Once you have booted the computer with the Windows Vista CD, you will be
presented with Vista's initial install screen, where you choose language options
and time settings. Click 'next'.
Now you want to choose the 'repair your computer' option to the lower left.
The Windows Vista recovery environment will launch and attempt to detect any Vista
installations on your hard disks. Assuming your installation of Vista
is detected, highlight it and click 'next.' If nothing shows up on this
screen, proceed to the 'what if the Vista repair environment does not find my
Vista installation?' section a little further on in this Guide.
The Windows Vista startup repair process will begin automatically.
Windows Vista startup repair process
The first Vista recovery program we will explore is Windows Vista's automated
startup repair application. This tool will fix a variety of problems that
prevent Vista from starting correctly, and is Vista's new swiss army knife
version of Windows XP's manual repair install process.

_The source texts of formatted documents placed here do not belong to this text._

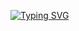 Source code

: [![Typing SVG](https://readme-typing-svg.demolab.com?font=Poppins&weight=500&size=30&pause=1000&color=FFC107&center=true&repeat=false&width=435&lines=Bienvenido+a+nuestro+proyecto;Grano+de+Oro)](https://git.io/typing-svg)
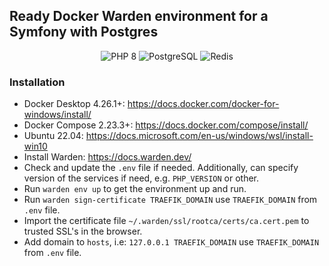 ## Ready Docker Warden environment for a Symfony with Postgres
<p align="center">
    <img alt="PHP 8" src="https://img.shields.io/badge/PHP-8.x-8892BF?style=for-the-badge&logo=php">
    <img alt="PostgreSQL" src="https://img.shields.io/badge/PostgreSQL-16.x-336791?style=for-the-badge&logo=postgresql&logoColor=white">
    <img alt="Redis" src="https://img.shields.io/badge/Redis-6.x-a51f17?style=for-the-badge&logo=redis&logoColor=white">
</p>

### Installation
- Docker Desktop 4.26.1+: https://docs.docker.com/docker-for-windows/install/
- Docker Compose 2.23.3+: https://docs.docker.com/compose/install/
- Ubuntu 22.04: https://docs.microsoft.com/en-us/windows/wsl/install-win10
- Install Warden: https://docs.warden.dev/
- Check and update the `.env` file if needed. Additionally, can specify version of the services if need, e.g. `PHP_VERSION` or other.
- Run `warden env up` to get the environment up and run.
- Run `warden sign-certificate TRAEFIK_DOMAIN` use `TRAEFIK_DOMAIN` from `.env` file.
- Import the certificate file  `~/.warden/ssl/rootca/certs/ca.cert.pem` to trusted SSL's in the browser. 
- Add domain to `hosts`, i.e: `127.0.0.1 TRAEFIK_DOMAIN` use `TRAEFIK_DOMAIN` from `.env` file.
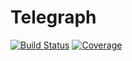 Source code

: # Telegraph

[![Build Status](https://github.com/fieldofnodes/Telegraph.jl/workflows/CI/badge.svg)](https://github.com/fieldofnodes/Telegraph.jl/actions)
[![Coverage](https://codecov.io/gh/fieldofnodes/Telegraph.jl/branch/master/graph/badge.svg)](https://codecov.io/gh/fieldofnodes/Telegraph.jl)
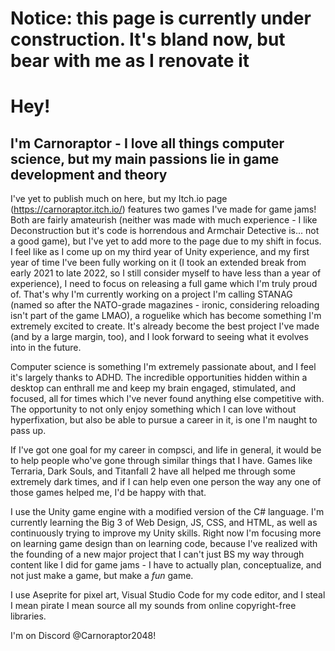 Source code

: # Notice: this page is currently under construction. It's bland now, but bear with me as I renovate it

# Hey!
## I'm Carnoraptor - I love all things computer science, but my main passions lie in game development and theory

I've yet to publish much on here, but my Itch.io page (https://carnoraptor.itch.io/) features two games I've made for game jams! Both are fairly amateurish (neither was made with much experience - I like Deconstruction but it's code is horrendous and Armchair Detective is... not a good game), but I've yet to add more to the page due to my shift in focus. I feel like as I come up on my third year of Unity experience, and my first year of time I've been fully working on it (I took an extended break from early 2021 to late 2022, so I still consider myself to have less than a year of experience), I need to focus on releasing a full game which I'm truly proud of. That's why I'm currently working on a project I'm calling STANAG (named so after the NATO-grade magazines - ironic, considering reloading isn't part of the game LMAO), a roguelike which has become something I'm extremely excited to create. It's already become the best project I've made (and by a large margin, too), and I look forward to seeing what it evolves into in the future.

Computer science is something I'm extremely passionate about, and I feel it's largely thanks to ADHD. The incredible opportunities hidden within a desktop can enthrall me and keep my brain engaged, stimulated, and focused, all for times which I've never found anything else competitive with. The opportunity to not only enjoy something which I can love without hyperfixation, but also be able to pursue a career in it, is one I'm naught to pass up. 

If I've got one goal for my career in compsci, and life in general, it would be to help people who've gone through similar things that I have. Games like Terraria, Dark Souls, and Titanfall 2 have all helped me through some extremely dark times, and if I can help even one person the way any one of those games helped me, I'd be happy with that.

I use the Unity game engine with a modified version of the C# language. I'm currently learning the Big 3 of Web Design, JS, CSS, and HTML, as well as continuously trying to improve my Unity skills. Right now I'm focusing more on learning game design than on learning code, because I've realized with the founding of a new major project that I can't just BS my way through content like I did for game jams - I have to actually plan, conceptualize, and not just make a game, but make a *fun* game.

I use Aseprite for pixel art, Visual Studio Code for my code editor, and I steal I mean pirate I mean source all my sounds from online copyright-free libraries.

I'm on Discord @Carnoraptor2048!
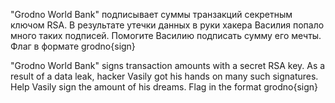 "Grodno World Bank" подписывает суммы транзакций секретным ключом RSA. В результате утечки данных в руки хакера Василия попало много таких подписей. Помогите Василию подписать сумму его мечты.
Флаг в формате grodno{sign}

"Grodno World Bank" signs transaction amounts with a secret RSA key. As a result of a data leak, hacker Vasily got his hands on many such signatures. Help Vasily sign the amount of his dreams.
Flag in the format grodno{sign}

Startup repair can fix boot problems including corrupted boot
records, missing system files, driver problems and a plethora of other issues. It
can also access system restore automatically if it finds that your system
needs to be rolled back to an earlier setting. In our tests, startup repair
is very effective at repairing missing system file and boot manager issues, much less
effective at repairing damage caused by viruses, and needs quite a bit
of user help to deal with partitioning issues like removing the boot partition from a dual-boot
Vista/XP system.
In theory, system repair will not delete or alter user data, though this
holds true only if your data is stored where Windows Vista expects it to be
stored (in the folders under your 'user' folder such as 'documents', 'downloads'
etc. or on the desktop). If you store data on the root of the system drive
(generally C:) you may lose it during the repair process.